╭──

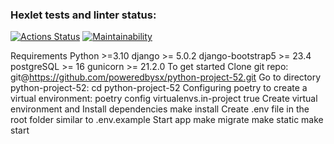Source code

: ### Hexlet tests and linter status:

[![Actions Status](https://github.com/poweredbyskx/python-project-52/actions/workflows/hexlet-check.yml/badge.svg)](https://github.com/poweredbyskx/python-project-52/actions)
[![Maintainability](https://qlty.sh/badges/59faff8e-9312-470d-a869-8fa742ed3539/maintainability.svg)](https://qlty.sh/gh/poweredbyskx/projects/python-project-52)

Requirements
Python >=3.10
django >= 5.0.2
django-bootstrap5 >= 23.4
postgreSQL >= 16
gunicorn >= 21.2.0
To get started
Clone git repo: git@https://github.com/poweredbysx/python-project-52.git
Go to directory python-project-52: cd python-project-52
Configuring poetry to create a virtual environment: poetry config virtualenvs.in-project true
Create virtual environment and Install dependencies make install
Create .env file in the root folder similar to .env.example
Start app make migrate make static make start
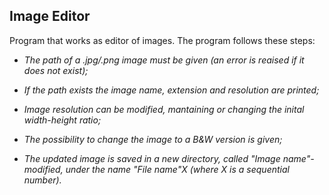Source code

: ## Image Editor

Program that works as editor of images. The program follows these steps:

* _The path of a .jpg/.png image must be given (an error is reaised if it does not exist);_

* _If the path exists the image name, extension and resolution are printed;_

* _Image resolution can be modified, mantaining or changing the inital width-height ratio;_

* _The possibility to change the image to a B&W version is given;_

* _The updated image is saved in a new directory, called "Image name"-modified, under the name "File name"X (where X is a sequential number)._
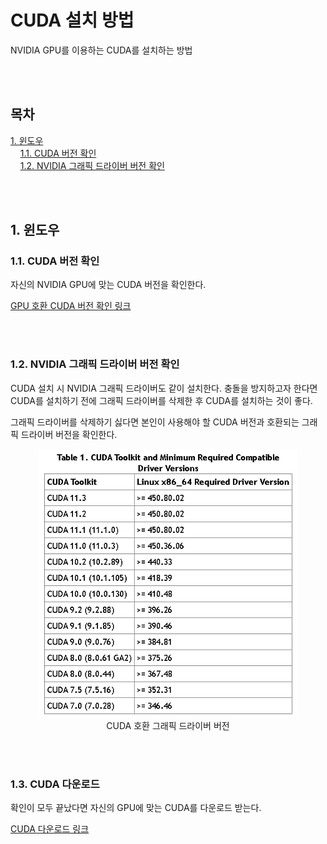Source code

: # CUDA 설치 방법
<p>NVIDIA GPU를 이용하는 CUDA를 설치하는 방법</p>

<br><br>

## 목차
<p>

[1. 윈도우](#1-윈도우)<br>
&nbsp; &nbsp; [1.1. CUDA 버전 확인](#11-CUDA-버전-확인)<br>
&nbsp; &nbsp; [1.2. NVIDIA 그래픽 드라이버 버전 확인](#12-NVIDIA-그래픽-드라이버-버전-확인)<br>
</p>
<p>


</p>

<br><br>

## 1. 윈도우

### 1.1. CUDA 버전 확인
<p>자신의 NVIDIA GPU에 맞는 CUDA 버전을 확인한다.<p>

<p>

[GPU 호환 CUDA 버전 확인 링크](https://developer.nvidia.com/cuda-gpus)
</p>

<br><br>

### 1.2. NVIDIA 그래픽 드라이버 버전 확인
<p>CUDA 설치 시 NVIDIA 그래픽 드라이버도 같이 설치한다. 충돌을 방지하고자 한다면 CUDA를 설치하기 전에 그래픽 드라이버를 삭제한 후 CUDA를 설치하는 것이 좋다.</p>

<p>그래픽 드라이버를 삭제하기 싫다면 본인이 사용해야 할 CUDA 버전과 호환되는 그래픽 드라이버 버전을 확인한다.</p>

<div align="center">
  <figure>
      <img src="./resources/1.png" alt="그림1">
      <div align="center"><figcation>CUDA 호환 그래픽 드라이버 버전</figcation></div>
  </figure>
</div>

<br><br>

### 1.3. CUDA 다운로드
<p>확인이 모두 끝났다면 자신의 GPU에 맞는 CUDA를 다운로드 받는다.</p>
<p>

[CUDA 다운로드 링크](https://developer.nvidia.com/cuda-toolkit-archive)
</p>
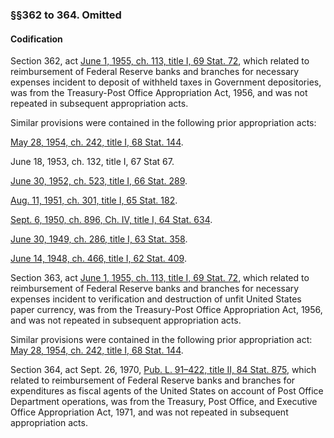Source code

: ### §§362 to 364. Omitted ###

#### Codification ####

Section 362, act [June 1, 1955, ch. 113, title I, 69 Stat. 72](/statviewer.htm?volume=69&page=72), which related to reimbursement of Federal Reserve banks and branches for necessary expenses incident to deposit of withheld taxes in Government depositories, was from the Treasury-Post Office Appropriation Act, 1956, and was not repeated in subsequent appropriation acts.

Similar provisions were contained in the following prior appropriation acts:

[May 28, 1954, ch. 242, title I, 68 Stat. 144](/statviewer.htm?volume=68&page=144).

June 18, 1953, ch. 132, title I, 67 Stat 67.

[June 30, 1952, ch. 523, title I, 66 Stat. 289](/statviewer.htm?volume=66&page=289).

[Aug. 11, 1951, ch. 301, title I, 65 Stat. 182](/statviewer.htm?volume=65&page=182).

[Sept. 6, 1950, ch. 896, Ch. IV, title I, 64 Stat. 634](/statviewer.htm?volume=64&page=634).

[June 30, 1949, ch. 286, title I, 63 Stat. 358](/statviewer.htm?volume=63&page=358).

[June 14, 1948, ch. 466, title I, 62 Stat. 409](/statviewer.htm?volume=62&page=409).

Section 363, act [June 1, 1955, ch. 113, title I, 69 Stat. 72](/statviewer.htm?volume=69&page=72), which related to reimbursement of Federal Reserve banks and branches for necessary expenses incident to verification and destruction of unfit United States paper currency, was from the Treasury-Post Office Appropriation Act, 1956, and was not repeated in subsequent appropriation acts.

Similar provisions were contained in the following prior appropriation act: [May 28, 1954, ch. 242, title I, 68 Stat. 144](/statviewer.htm?volume=68&page=144).

Section 364, act Sept. 26, 1970, [Pub. L. 91–422, title II, 84 Stat. 875](/statviewer.htm?volume=84&page=875), which related to reimbursement of Federal Reserve banks and branches for expenditures as fiscal agents of the United States on account of Post Office Department operations, was from the Treasury, Post Office, and Executive Office Appropriation Act, 1971, and was not repeated in subsequent appropriation acts.
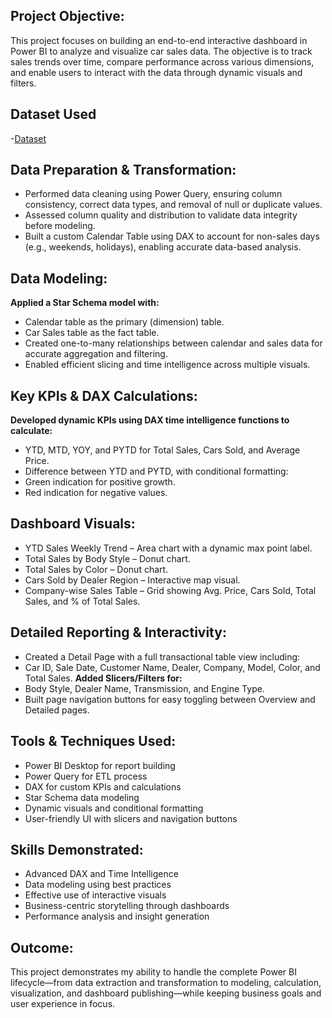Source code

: ## **Project Objective:**
This project focuses on building an end-to-end interactive dashboard in Power BI to analyze and visualize car sales data. The objective is to track sales trends over time, compare performance across various dimensions, and enable users to interact with the data through dynamic visuals and filters.
## Dataset Used
-<a href="https://github.com/Thirisha255/Power-BI-Car-Sales-Dashboard/blob/main/Car%20sales%20dataset.xlsx">Dataset</a>
##  Data Preparation & Transformation:
- Performed data cleaning using Power Query, ensuring column consistency, correct data types, and removal of null or duplicate values.
- Assessed column quality and distribution to validate data integrity before modeling.
- Built a custom Calendar Table using DAX to account for non-sales days (e.g., weekends, holidays), enabling accurate data-based analysis.
##  Data Modeling:
**Applied a Star Schema model with:**
- Calendar table as the primary (dimension) table.
- Car Sales table as the fact table.
- Created one-to-many relationships between calendar and sales data for accurate aggregation and filtering.
- Enabled efficient slicing and time intelligence across multiple visuals.
##  Key KPIs & DAX Calculations:
**Developed dynamic KPIs using DAX time intelligence functions to calculate:**
- YTD, MTD, YOY, and PYTD for Total Sales, Cars Sold, and Average Price.
- Difference between YTD and PYTD, with conditional formatting:
- Green indication for positive growth.
- Red indication for negative values.
## Dashboard Visuals:
- YTD Sales Weekly Trend – Area chart with a dynamic max point label.
- Total Sales by Body Style – Donut chart.
- Total Sales by Color – Donut chart.
- Cars Sold by Dealer Region – Interactive map visual.
- Company-wise Sales Table – Grid showing Avg. Price, Cars Sold, Total Sales, and % of Total Sales.
##  Detailed Reporting & Interactivity:
- Created a Detail Page with a full transactional table view including:
- Car ID, Sale Date, Customer Name, Dealer, Company, Model, Color, and Total Sales.
**Added Slicers/Filters for:**
- Body Style, Dealer Name, Transmission, and Engine Type.
- Built page navigation buttons for easy toggling between Overview and Detailed pages.
##  Tools & Techniques Used:
- Power BI Desktop for report building
- Power Query for ETL process
- DAX for custom KPIs and calculations
- Star Schema data modeling
- Dynamic visuals and conditional formatting
- User-friendly UI with slicers and navigation buttons
##  Skills Demonstrated:
- Advanced DAX and Time Intelligence
- Data modeling using best practices
- Effective use of interactive visuals
- Business-centric storytelling through dashboards
- Performance analysis and insight generation
## Outcome:
This project demonstrates my ability to handle the complete Power BI lifecycle—from data extraction and transformation to modeling, calculation, visualization, and dashboard publishing—while keeping business goals and user experience in focus.
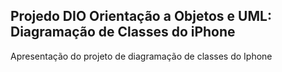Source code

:## Projedo DIO Orientação a Objetos e UML: Diagramação de Classes do iPhone

Apresentação do projeto de diagramação de classes do Iphone
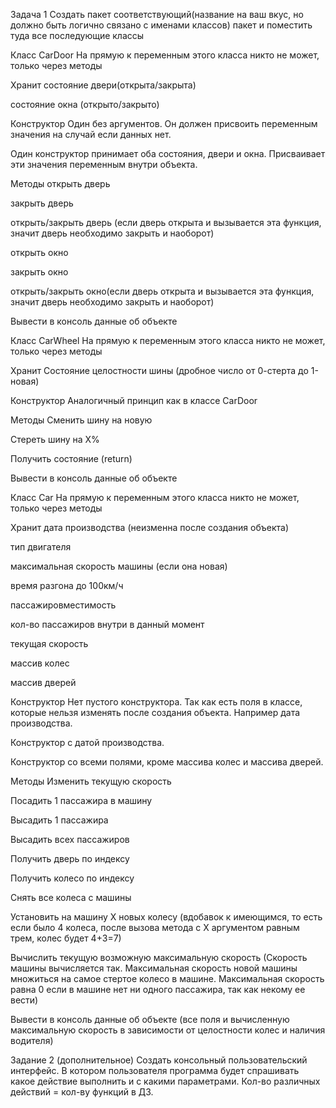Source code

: Задача 1
Создать пакет соответствующий(название на ваш вкус, но должно быть логично связано с именами классов) пакет 
и поместить туда все последующие классы

Класс CarDoor
На прямую к переменным этого класса никто не может, только через методы

Хранит
состояние двери(открыта/закрыта)

состояние окна (открыто/закрыто)

Конструктор
Один без аргументов. Он должен присвоить переменным значения на случай если данных нет.

Один конструктор принимает оба состояния, двери и окна. Присваивает эти значения переменным внутри объекта.

Методы
открыть дверь

закрыть дверь

открыть/закрыть дверь (если дверь открыта и вызывается эта функция, значит дверь необходимо закрыть и наоборот)

открыть окно

закрыть окно

открыть/закрыть окно(если дверь открыта и вызывается эта функция, значит дверь необходимо закрыть и наоборот)

Вывести в консоль данные об объекте

Класс CarWheel
На прямую к переменным этого класса никто не может, только через методы

Хранит
Состояние целостности шины (дробное число от 0-стерта до 1-новая)

Конструктор
Аналогичный принцип как в классе CarDoor

Методы
Сменить шину на новую

Стереть шину на X%

Получить состояние (return)

Вывести в консоль данные об объекте

Класс Car
На прямую к переменным этого класса никто не может, только через методы

Хранит
дата производства (неизменна после создания объекта)

тип двигателя

максимальная скорость машины (если она новая) 

время разгона до 100км/ч

пассажировместимость

кол-во пассажиров внутри в данный момент

текущая скорость

массив колес

массив дверей

Конструктор
Нет пустого конструктора. Так как есть поля в классе, которые нельзя изменять после создания объекта. Например дата производства.

Конструктор с датой производства.

Конструктор со всеми полями, кроме массива колес и массива дверей.

Методы
Изменить текущую скорость

Посадить 1 пассажира в машину

Высадить 1 пассажира

Высадить всех пассажиров

Получить дверь по индексу

Получить колесо по индексу

Снять все колеса с машины

Установить на машину X новых колесу (вдобавок к имеющимся, то есть если было 4 колеса, после вызова метода с Х аргументом равным трем, колес будет 4+3=7)

Вычислить текущую возможную максимальную скорость (Скорость машины вычисляется так. Максимальная скорость новой машины множиться на самое стертое колесо в машине. Максимальная скорость равна 0 если в машине нет ни одного пассажира, так как некому ее вести)

Вывести в консоль данные об объекте (все поля и вычисленную максимальную скорость в зависимости от целостности колес и наличия водителя)

Задание 2 (дополнительное)
Создать консольный пользовательский интерфейс. В котором пользователя программа будет спрашивать какое действие выполнить и с какими параметрами.
Кол-во различных действий = кол-ву функций в ДЗ.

╰──

▸ **INSTRUCTIONS FOR THE TASK**
Copy, with no alteration, the line that contains "Получить дверь по индексу" and each remaining line of the listing above.

▸ **EXERCISE OUTPUT**
Получить дверь по индексу

Получить колесо по индексу

Снять все колеса с машины

Установить на машину X новых колесу (вдобавок к имеющимся, то есть если было 4 колеса, после вызова метода с Х аргументом равным трем, колес будет 4+3=7)

Вычислить текущую возможную максимальную скорость (Скорость машины вычисляется так. Максимальная скорость новой машины множиться на самое стертое колесо в машине. Максимальная скорость равна 0 если в машине нет ни одного пассажира, так как некому ее вести)

Вывести в консоль данные об объекте (все поля и вычисленную максимальную скорость в зависимости от целостности колес и наличия водителя)

Задание 2 (дополнительное)
Создать консольный пользовательский интерфейс. В котором пользователя программа будет спрашивать какое действие выполнить и с какими параметрами.
Кол-во различных действий = кол-ву функций в ДЗ.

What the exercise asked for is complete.